Changes in coral ecosystems can have an impact on the species that rely on them for food and shelter, such as the fish and invertebrates that rely on living coral for protection and food. The extinction of such marine species has the potential to disrupt the whole food chain.

When corals perish as a result of bleaching, it is possible that genetic and species diversity may decline.

Divers and other tourists are attracted to healthy coral reefs. Tourism might be discouraged by bleached and deteriorated reefs, which can have a negative impact on the local economy.

Coral bleaching has the potential to create significant alterations in fish populations. This can result in fewer catches for fishermen, which has a knock-on effect on the availability of food and the economic activities that support it.

By absorbing continual waves from the ocean, coral reefs shield coasts from increased storm damage, erosion, and floods.
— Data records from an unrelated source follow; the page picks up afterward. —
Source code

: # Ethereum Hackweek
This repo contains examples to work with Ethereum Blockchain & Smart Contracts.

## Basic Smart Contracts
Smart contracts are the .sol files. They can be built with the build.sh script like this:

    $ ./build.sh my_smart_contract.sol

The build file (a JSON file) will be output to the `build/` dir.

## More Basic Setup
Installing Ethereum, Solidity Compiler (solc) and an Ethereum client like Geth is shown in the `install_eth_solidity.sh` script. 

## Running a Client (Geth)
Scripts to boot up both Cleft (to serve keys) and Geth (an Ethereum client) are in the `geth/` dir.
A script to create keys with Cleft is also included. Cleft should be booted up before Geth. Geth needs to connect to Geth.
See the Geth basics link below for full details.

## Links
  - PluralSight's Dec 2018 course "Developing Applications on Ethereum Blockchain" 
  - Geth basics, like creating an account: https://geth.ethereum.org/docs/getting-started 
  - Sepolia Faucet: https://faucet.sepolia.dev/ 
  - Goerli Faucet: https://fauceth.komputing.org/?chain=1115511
People who live near the shore are therefore protected from increased storm damage, erosion, and flooding.

The Best Way Forward

  1. Solutions for ensuring the long-term viability of coral reefs must cross social, economic, and cultural borders to be effective.
  2. Putting a stop to uncontrolled coastal development would go a long way toward reversing the degradation of coral reefs in some areas.
  3. Coral conservation may be aided by encouraging sustainable fishing practises and giving chances for ecotourism.
  4. There is a pressing need to reduce the use of chemically enhanced fertilisers, insecticides, pesticides, and herbicides, which are non-biodegradable and can destroy corals and other marine organisms and ecosystems.
  5. Industrial waste that is harmful to the environment must be processed before it may be dumped in bodies of water.
  6. Water pollution should be avoided wherever feasible by refraining from discharging chemicals or oils into bodies of freshwater.
  7. The implementation of all feasible steps to prevent acts that aggravate global warming, given that climate change is the most serious worldwide danger to coral reef ecosystems.